Wednesday, February 04, 2009

ABE, Now With 100% More E-Book


On the website ABE books, a user can create want lists which ABE matches every now and again, primarily when a bookseller adds more books. Those books are matched against all of the wants in ABE's system and notifications go right out.

But what happens when those listings are e-books, and all of a sudden several booksellers seem to have durn near every book in electronic form?

Sounds like Operation Mayhem to me.



That is just what recently happened. All of a sudden today (yes, I am a day behind dear readers) many of us who have such want lists with ABE get these e-book notifications. I have no interest in e-books. The closest I have ever come to buying one was back in the cd-rom days, when Voyager was putting out those awesome multimedia books. I still have them, and they still hold up. No, when go to ABE, my want lists are for books made out of atoms, not bytes. I am not going to go into the merits or problems with e-books in this post, but boy, it’s coming.

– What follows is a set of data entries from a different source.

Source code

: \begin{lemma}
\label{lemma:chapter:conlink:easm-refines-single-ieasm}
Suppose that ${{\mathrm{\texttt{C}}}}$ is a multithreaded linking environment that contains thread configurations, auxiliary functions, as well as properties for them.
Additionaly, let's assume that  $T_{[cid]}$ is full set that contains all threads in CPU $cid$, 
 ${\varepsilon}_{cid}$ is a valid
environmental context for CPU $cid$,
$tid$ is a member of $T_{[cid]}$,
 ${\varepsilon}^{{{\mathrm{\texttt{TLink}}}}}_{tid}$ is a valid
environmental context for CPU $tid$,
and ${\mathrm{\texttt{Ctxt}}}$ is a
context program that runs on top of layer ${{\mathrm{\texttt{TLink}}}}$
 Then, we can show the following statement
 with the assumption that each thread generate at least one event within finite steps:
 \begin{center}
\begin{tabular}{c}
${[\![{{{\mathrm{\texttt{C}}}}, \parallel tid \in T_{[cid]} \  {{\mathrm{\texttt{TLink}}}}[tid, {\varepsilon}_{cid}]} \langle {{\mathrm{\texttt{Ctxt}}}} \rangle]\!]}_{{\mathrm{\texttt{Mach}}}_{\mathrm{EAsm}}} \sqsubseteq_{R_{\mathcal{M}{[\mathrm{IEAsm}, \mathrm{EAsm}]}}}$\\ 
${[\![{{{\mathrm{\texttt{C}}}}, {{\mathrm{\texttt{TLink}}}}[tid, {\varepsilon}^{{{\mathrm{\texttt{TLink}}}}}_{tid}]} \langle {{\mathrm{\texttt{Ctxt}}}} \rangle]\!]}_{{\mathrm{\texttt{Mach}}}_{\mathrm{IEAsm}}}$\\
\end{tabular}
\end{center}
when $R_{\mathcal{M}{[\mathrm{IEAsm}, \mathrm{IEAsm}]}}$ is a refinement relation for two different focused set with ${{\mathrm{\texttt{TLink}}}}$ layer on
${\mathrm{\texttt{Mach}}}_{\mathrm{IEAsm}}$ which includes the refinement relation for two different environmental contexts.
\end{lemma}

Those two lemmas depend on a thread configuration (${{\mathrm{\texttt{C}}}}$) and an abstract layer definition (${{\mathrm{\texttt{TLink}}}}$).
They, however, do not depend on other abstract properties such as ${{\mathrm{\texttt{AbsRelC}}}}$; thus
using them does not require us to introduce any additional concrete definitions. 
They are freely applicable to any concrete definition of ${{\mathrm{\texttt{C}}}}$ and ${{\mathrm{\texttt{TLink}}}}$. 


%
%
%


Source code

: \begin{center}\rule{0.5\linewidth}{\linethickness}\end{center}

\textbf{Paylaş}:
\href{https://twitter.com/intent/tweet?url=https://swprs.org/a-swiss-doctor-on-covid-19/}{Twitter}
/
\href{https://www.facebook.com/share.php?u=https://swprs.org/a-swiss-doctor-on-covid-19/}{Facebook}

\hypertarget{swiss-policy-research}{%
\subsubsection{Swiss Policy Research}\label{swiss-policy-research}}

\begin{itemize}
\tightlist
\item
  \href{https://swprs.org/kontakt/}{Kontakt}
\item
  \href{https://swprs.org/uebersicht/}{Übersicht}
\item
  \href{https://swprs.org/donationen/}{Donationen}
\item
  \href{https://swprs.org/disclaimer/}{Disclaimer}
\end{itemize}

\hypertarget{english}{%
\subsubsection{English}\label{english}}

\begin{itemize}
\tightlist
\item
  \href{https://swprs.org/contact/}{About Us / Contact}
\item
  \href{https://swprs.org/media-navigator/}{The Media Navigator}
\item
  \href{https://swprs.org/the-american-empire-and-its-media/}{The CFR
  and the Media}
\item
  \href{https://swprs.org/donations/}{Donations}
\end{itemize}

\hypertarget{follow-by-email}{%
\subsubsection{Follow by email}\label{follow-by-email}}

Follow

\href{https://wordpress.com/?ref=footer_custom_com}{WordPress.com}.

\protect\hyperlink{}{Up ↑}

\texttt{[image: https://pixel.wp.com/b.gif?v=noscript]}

ABE seeks to promote itself as a professional used and rare bookselling site. But increasingly I have been seeing Kessinger and University of Michigan Print on Demand titles. Now, an e-book swarm. This is not good, and the main reason it is not good is a very old one, something I learned early in my bookshop days:

Bad books drive out good ones.

If you have a lot of beat up common books on your shop that are always there and never change, then that says something about your shop to your customers. The bad books not only take up space for better books, they hide the good ones, or give the impression that there aren't that many in the shop.

If you are trying to be a used and rare and "collectible" site, then I do not se how those e-books further that aim. All those easily made e-books aren't used, rare, or collectible. The plethora of records that may very well sprout up would overwhelm records for actual books, so that users look through the first 20 or so listings and just give up.

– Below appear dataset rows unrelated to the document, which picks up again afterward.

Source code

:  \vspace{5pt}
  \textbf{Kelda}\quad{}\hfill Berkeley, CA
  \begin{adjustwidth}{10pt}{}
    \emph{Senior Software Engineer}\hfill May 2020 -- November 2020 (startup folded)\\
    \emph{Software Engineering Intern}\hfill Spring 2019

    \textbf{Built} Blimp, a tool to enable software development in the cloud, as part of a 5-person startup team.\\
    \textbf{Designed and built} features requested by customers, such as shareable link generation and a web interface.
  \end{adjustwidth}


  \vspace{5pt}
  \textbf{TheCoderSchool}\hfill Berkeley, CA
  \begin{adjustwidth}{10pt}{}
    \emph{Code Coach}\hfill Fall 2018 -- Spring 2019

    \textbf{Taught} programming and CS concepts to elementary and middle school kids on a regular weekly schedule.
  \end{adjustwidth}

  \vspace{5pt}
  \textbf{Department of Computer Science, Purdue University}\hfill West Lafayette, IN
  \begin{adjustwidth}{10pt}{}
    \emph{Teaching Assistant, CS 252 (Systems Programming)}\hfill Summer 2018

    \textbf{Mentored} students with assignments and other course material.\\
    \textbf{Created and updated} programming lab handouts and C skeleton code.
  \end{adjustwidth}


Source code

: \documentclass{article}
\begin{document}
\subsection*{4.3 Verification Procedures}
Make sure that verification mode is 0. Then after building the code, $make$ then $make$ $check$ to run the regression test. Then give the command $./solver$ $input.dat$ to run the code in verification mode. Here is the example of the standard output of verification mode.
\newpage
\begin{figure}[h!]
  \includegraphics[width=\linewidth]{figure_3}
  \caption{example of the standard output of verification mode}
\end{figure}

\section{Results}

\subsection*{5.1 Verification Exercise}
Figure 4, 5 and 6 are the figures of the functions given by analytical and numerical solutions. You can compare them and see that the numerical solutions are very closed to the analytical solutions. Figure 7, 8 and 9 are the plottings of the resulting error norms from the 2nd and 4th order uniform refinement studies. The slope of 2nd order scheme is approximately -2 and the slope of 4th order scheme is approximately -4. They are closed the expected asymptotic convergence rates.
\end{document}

Worse, most of the online sites are what I call "sites that can't say no" - they don't let you limit searches by removing records with certain words. eBay does this, and true, listers there are always trying to find some cute way to get around the search parameters to show you things you won't buy. But they help. So, if there is at least an attempt allow users to easily limit want matches or searches to printed books (and while you're at it, a way to remove ex-library copies as well) then that can be a win win. It won't be perfect, but it can sure help.

IF ABE does not do this, I predict lot of complaints, and a number of buyers moving their want lists elsewhere. Inaction and a lot of false hits are not exactly customer service, and a bit of a dangerous gambit to play in these times of tightening belts.